However, Rock was criticized for belittling the #OscarsSoWhite activists for not protesting a “real” issue such as those problems faced by the civil rights movement of the 1960s:

I’m sure there were no black nominees those years. Say ‘62, ‘63. And black people did not protest. Why? Because we had real things to protest at the time. You know. We had real things to protest. We were too busy being raped and lynched to care about who won for best cinematographer. When you’re grandmother’s swinging from a tree, it’s really hard to care about best documentary foreign short. What happened this year? What happened? People went mad. Spike got mad. Sharpton got mad. Will got mad. Jada got mad. Jada’s said she’s not coming. She’s protesting. Isn’t she on a TV show? Jada’s gonna boycott the Oscars. Jada’s boycotting the Oscars is like me boycotting Rihanna’s panties. I wasn’t invited.

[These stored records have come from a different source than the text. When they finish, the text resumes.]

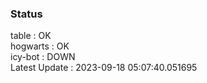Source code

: ### Status


table : OK  
hogwarts : OK  
icy-bot : DOWN  
Latest Update : 2023-09-18 05:07:40.051695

Though that’s not an invitation I would turn down.

By making light of this struggle to open up the movie industry — in front of the entire world — Rock implied that black people have nothing better to do with their time. And he missed a perfect opportunity to give props to the #BlackLivesMatter movement. This is a movement which addresses the very real life-and-death issues of police brutality and criminal justice reform and helps everyday black men, women and children who never had a chance to host Oscar shows. And Rock could have connected the dots between the struggles to value black lives in the justice system and the efforts to lift up and affirm black voices in the film industry.

There were some other issues with the awards show. For example, the appearance by Stacey Dash and her Black History Month tribute just made no sense at all.

Further, while mentioning and even reinforcing the #OscarsSoWhite controversy was necessary, the diversity thing was a bit overdone, even patronizing and smacking of paternalism. You had the impression that a busload of black people was shipped in at the last minute as window dressing, a face-saving measure. There were so many black presenters — each accompanied by a white sidekick — you would’ve thought you were watching the BET Awards or the NAACP Image Awards, but for the total absence of black awardees.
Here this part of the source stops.